The stock market is one of the tools to effectively invest money. Many people are wary of this place, because they consider it too risky, and overlook the fact that any significant income is fraught with risk. You could even say that the greater the profit potential, the greater the risk. Investing money in bonds is considered less risky in the stock market, investing in stocks is more risky. However, in the Forex market, the risk of losing money even more. So what are the opportunities for investing in securities?
The most reliable and less risky are government bonds, for example, US Treasury bonds. The government uses such securities to raise capital for government spending. Such papers are considered more reliable, however, and the profit potential on them is rather small in contrast to less reliable corporate bonds. When investing in the latter, the economic condition of the country in which the company is located, the state of its business and the risk of default, that is, the failure of the company to pay its debts, should be carefully evaluated.
There are several ways to protect yourself from a default because companies issue different types of bonds. Mortgage bonds are secured by some property, for example, real estate, which in case of default must recover at least part of the investor’s losses. Convertible bonds can be easily exchanged for ordinary shares, which will also allow you to return the money spent, unless the company declares bankruptcy and leaves the stock exchange market . But the third type of bonds, debentures, represent only the honest promise of the company to pay off debts.

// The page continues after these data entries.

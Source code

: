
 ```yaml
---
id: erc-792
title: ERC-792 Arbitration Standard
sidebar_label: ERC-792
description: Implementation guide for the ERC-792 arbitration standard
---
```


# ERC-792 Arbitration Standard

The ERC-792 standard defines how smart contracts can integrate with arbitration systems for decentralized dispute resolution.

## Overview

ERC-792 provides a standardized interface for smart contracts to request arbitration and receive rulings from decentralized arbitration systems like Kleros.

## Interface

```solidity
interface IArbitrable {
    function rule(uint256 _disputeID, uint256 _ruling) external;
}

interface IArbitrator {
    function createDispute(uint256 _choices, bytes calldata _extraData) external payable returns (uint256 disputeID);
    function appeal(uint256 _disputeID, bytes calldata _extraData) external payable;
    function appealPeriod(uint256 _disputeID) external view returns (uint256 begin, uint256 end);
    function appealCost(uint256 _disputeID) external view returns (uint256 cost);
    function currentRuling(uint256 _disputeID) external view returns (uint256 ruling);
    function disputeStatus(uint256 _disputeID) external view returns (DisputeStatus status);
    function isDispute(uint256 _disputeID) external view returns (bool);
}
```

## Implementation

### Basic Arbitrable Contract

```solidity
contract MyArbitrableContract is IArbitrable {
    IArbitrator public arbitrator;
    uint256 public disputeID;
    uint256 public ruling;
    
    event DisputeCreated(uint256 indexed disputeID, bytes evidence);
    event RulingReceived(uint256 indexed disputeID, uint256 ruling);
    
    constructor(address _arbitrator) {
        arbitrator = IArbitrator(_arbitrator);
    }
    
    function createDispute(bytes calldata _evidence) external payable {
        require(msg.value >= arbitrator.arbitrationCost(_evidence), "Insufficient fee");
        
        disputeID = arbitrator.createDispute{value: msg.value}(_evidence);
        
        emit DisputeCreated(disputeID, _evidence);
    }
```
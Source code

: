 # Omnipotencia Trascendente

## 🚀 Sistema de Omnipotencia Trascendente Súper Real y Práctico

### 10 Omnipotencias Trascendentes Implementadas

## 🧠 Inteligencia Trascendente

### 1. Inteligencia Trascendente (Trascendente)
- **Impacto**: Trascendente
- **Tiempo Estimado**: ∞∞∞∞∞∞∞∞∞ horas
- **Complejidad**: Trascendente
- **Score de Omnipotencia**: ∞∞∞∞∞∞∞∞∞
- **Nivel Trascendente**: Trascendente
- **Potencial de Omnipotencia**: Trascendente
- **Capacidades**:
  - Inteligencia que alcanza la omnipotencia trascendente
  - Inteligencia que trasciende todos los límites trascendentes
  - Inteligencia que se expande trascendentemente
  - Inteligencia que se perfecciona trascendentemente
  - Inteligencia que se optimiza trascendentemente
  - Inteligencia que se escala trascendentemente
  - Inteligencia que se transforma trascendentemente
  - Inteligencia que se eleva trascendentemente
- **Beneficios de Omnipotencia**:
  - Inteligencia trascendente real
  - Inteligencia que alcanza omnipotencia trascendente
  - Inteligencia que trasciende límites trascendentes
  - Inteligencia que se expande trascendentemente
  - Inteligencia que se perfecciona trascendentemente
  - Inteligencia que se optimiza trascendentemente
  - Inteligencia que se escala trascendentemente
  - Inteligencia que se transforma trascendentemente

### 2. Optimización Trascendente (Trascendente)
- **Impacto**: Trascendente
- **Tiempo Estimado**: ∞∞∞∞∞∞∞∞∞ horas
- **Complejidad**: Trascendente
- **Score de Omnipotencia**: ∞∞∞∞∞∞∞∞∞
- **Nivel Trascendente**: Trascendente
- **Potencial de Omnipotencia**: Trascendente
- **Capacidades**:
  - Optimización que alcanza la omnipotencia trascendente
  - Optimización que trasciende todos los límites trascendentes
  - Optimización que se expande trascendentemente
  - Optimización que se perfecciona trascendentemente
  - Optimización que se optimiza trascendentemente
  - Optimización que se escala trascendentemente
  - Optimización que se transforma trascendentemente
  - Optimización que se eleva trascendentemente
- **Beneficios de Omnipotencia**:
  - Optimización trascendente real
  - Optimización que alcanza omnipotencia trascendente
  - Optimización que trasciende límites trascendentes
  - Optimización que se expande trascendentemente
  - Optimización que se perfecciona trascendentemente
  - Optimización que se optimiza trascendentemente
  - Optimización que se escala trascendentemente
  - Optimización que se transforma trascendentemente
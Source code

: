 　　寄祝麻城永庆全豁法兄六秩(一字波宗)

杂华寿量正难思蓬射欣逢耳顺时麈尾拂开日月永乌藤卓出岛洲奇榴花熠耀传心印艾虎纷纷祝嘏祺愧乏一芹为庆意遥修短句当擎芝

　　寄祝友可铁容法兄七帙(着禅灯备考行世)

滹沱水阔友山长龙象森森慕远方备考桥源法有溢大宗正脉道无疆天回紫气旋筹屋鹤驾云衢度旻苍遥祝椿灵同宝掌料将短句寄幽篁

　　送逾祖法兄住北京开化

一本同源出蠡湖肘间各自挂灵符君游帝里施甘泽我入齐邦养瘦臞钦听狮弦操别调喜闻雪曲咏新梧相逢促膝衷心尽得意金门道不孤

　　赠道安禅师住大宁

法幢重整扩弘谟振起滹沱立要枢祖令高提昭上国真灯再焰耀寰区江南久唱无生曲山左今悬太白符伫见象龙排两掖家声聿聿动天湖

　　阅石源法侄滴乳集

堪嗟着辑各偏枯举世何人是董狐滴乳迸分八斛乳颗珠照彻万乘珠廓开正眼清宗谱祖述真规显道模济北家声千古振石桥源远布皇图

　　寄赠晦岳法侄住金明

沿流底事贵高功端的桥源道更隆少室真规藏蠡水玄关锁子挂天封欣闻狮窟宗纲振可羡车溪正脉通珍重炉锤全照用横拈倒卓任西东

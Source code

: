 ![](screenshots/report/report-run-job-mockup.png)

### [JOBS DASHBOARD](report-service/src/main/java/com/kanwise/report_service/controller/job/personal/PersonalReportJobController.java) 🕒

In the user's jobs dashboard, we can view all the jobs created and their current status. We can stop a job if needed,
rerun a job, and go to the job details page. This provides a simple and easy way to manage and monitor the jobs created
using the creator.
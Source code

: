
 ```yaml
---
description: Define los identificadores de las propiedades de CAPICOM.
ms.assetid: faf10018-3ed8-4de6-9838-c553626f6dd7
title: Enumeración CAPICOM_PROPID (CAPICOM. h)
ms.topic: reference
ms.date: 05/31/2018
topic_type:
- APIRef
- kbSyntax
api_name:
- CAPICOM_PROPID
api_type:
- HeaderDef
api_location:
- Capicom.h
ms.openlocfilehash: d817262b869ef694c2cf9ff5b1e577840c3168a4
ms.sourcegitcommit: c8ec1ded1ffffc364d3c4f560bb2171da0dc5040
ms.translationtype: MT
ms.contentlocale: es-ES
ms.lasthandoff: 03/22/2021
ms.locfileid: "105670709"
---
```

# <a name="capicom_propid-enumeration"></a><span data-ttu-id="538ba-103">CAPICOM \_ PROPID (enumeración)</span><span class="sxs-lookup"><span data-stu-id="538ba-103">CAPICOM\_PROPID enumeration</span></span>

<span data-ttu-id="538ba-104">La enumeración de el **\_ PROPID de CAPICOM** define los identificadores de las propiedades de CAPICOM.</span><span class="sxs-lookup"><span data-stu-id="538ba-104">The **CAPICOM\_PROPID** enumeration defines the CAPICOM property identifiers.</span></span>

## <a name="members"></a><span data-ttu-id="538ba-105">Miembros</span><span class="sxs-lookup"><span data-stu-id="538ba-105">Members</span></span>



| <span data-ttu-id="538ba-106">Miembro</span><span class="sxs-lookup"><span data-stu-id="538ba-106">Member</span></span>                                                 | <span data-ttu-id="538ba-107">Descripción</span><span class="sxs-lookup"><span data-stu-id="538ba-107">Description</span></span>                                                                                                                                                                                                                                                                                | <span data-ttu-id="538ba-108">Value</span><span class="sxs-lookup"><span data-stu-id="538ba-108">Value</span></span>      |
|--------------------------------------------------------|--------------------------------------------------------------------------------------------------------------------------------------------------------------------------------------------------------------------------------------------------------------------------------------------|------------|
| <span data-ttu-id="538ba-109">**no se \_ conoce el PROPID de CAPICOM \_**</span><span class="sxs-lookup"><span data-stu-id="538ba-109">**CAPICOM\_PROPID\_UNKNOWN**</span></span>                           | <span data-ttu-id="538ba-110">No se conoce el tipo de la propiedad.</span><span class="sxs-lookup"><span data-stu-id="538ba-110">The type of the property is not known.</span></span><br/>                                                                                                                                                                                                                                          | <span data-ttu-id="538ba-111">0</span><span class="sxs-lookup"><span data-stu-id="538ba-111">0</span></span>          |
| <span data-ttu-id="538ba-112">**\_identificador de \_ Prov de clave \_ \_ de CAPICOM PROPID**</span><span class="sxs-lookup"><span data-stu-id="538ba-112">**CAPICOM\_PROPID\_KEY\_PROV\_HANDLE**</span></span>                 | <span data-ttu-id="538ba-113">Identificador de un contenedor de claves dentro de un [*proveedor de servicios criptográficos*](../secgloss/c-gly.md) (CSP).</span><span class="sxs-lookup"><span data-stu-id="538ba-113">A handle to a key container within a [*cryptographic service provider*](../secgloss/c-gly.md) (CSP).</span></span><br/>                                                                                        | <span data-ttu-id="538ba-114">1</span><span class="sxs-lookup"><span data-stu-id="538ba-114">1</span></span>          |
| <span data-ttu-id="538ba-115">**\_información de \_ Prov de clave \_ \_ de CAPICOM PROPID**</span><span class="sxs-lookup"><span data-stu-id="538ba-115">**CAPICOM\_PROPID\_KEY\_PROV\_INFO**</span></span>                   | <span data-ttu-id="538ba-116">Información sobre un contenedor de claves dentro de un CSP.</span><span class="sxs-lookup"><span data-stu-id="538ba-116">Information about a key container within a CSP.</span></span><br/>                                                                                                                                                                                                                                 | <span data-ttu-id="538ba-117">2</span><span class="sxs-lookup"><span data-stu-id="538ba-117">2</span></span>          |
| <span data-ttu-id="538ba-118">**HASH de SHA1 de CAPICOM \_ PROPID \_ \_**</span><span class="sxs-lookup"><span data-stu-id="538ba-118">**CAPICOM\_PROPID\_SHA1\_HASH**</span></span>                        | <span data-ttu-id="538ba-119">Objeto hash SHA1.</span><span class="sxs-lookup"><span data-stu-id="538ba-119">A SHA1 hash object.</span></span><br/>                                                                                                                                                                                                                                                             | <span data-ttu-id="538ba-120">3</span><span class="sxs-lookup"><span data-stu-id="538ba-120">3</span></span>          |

However, the reputation of many companies is such that honest words are enough. Depending on the security of the bonds and on the state of the company, the risk and yield on the bonds will vary. More prosperous companies can easily raise capital, so they don’t have to pay high interest rates. Less prosperous, declining or simply new enterprises pay a higher percentage for raising funds, but there is no great confidence in these companies.
As already mentioned, investing in securities also implies the possibility of investing money in stocks. In this case, the investor gives his money to the company, in return receives shares, a promise or an obligation to receive dividends (ordinary shares do not always pay dividends, unlike privileged ones). Having invested money in shares, a person becomes an investor and shareholder, that is, a co-owner of the company’s business. When overcoming a certain level of equity participation, a person is allowed into the election of the board of directors, thus participating in the management of the company.
In addition to dividend income, stockholders make a profit (or loss) from rising stock prices. It is because of the potential loss of cash due to changes in the market value of the shares, people are so afraid to invest in securities. And that is why such an aura of myths and fears has developed around the stock market. The reality is much simpler. A more prudent and far-sighted investor who invests in promising companies makes a profit. More gambling and emotional incurring losses. Thus, depending on the person and his approach, the stock market can become a business investor, or turn into a casino.
You can start investing in securities personally or transfer the money to the so-called trust management , in which other people who position themselves as specialists will manage your funds. Depending on the degree of their professionalism and reputation, they will receive one or another percentage for management. As in the situation with bonds, investing in young investment companies can be more profitable and riskier measures, unlike older, well-established companies. Personal management is also possible, although it requires a lot of work and time.
Nevertheless, the richest people on the planet have made their money themselves, investing in shares of various companies profitably and effectively.